## REQUIRED ACTION
The answer must consist of each line below that contains the word "case", copied in full.

## RECORDS
= Beginning of Section =

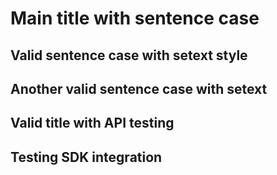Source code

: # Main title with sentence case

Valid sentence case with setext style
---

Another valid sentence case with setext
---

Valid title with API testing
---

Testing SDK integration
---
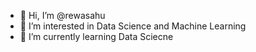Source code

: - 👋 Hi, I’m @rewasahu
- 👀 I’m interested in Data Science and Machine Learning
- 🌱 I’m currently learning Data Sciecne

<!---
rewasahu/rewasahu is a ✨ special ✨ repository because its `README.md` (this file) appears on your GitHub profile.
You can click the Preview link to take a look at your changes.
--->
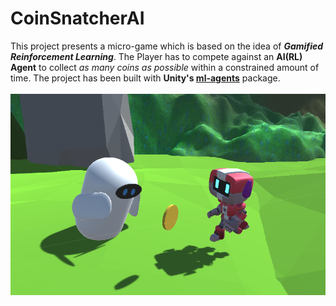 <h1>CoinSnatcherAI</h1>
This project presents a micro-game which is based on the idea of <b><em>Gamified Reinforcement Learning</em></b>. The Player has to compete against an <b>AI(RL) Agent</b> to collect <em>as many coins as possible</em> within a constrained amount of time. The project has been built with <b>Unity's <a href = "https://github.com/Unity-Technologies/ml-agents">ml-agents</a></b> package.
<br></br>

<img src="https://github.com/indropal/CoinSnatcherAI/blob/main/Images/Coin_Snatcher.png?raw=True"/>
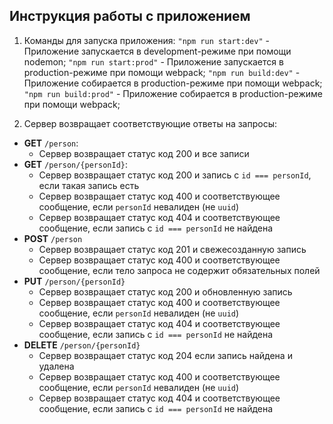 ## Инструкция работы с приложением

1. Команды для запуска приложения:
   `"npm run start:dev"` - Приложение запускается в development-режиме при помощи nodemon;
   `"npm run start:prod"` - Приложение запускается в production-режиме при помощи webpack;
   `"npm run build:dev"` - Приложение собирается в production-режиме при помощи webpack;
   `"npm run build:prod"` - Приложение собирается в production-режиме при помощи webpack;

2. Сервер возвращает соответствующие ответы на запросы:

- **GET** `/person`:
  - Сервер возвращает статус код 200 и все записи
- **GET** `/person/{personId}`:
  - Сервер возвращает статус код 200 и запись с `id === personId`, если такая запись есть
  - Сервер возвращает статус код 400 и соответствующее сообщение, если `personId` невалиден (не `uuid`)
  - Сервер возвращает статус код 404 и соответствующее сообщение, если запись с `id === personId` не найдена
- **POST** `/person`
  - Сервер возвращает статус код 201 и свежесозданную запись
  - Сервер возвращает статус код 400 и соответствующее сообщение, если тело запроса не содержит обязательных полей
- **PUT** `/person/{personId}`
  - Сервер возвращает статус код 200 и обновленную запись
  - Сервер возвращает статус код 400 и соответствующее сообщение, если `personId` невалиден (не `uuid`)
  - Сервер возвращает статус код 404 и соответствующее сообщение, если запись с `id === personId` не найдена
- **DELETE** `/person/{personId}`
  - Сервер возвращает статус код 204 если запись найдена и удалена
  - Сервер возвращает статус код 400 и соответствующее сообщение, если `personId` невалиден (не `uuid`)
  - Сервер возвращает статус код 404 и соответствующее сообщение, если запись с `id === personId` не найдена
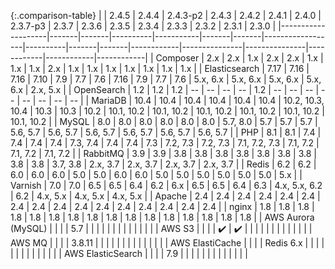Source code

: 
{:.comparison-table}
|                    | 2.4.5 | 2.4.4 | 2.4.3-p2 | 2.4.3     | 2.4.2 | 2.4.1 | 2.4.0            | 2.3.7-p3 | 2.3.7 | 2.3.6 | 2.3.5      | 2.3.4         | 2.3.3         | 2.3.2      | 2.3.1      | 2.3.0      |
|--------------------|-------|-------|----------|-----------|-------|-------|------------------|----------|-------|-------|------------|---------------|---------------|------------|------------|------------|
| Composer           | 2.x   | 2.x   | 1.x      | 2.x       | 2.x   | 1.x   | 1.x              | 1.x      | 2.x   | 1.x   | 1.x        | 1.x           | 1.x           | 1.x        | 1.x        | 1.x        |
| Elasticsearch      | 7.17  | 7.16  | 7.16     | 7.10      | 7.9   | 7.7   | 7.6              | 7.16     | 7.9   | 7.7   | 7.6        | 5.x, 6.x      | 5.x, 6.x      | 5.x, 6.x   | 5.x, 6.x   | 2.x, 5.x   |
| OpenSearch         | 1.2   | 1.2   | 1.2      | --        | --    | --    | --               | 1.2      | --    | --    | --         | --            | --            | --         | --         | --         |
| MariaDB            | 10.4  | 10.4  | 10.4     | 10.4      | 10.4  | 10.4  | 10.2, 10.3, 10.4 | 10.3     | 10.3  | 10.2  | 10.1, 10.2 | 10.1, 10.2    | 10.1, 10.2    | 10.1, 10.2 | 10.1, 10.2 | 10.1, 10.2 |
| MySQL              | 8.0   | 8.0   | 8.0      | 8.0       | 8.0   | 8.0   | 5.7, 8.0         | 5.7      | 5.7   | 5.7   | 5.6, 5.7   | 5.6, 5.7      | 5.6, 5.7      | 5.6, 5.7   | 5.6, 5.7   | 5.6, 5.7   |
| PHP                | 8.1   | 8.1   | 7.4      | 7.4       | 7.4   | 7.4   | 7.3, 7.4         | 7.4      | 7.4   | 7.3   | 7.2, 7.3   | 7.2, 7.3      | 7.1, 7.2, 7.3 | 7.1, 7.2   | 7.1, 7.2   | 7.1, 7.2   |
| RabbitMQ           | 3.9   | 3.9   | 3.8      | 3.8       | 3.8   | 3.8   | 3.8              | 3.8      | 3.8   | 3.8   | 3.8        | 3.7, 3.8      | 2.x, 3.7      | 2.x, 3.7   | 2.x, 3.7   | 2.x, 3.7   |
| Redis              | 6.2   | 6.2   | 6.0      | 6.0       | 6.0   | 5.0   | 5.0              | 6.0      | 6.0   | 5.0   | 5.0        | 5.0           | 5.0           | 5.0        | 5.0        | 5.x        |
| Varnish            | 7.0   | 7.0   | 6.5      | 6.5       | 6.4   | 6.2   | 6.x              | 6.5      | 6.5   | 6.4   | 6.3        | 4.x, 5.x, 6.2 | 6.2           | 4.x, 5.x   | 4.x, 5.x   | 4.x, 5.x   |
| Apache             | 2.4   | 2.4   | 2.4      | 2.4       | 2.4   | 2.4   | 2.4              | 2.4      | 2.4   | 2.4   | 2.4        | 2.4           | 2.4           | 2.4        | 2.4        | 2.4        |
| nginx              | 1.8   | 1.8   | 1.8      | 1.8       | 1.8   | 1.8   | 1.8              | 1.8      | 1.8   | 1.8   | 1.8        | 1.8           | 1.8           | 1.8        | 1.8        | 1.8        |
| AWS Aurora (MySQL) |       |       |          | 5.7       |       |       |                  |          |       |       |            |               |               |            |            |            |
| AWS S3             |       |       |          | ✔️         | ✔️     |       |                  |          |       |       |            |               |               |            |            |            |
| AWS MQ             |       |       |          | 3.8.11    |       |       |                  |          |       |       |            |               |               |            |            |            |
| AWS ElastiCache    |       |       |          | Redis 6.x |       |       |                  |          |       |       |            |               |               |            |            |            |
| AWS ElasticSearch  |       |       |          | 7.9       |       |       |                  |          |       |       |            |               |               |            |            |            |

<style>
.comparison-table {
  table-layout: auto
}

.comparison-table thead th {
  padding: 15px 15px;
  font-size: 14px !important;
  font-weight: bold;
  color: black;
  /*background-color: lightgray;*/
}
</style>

= End of Section =

## TASK RESULT
: # Main title with sentence case
Valid sentence case with setext style
Another valid sentence case with setext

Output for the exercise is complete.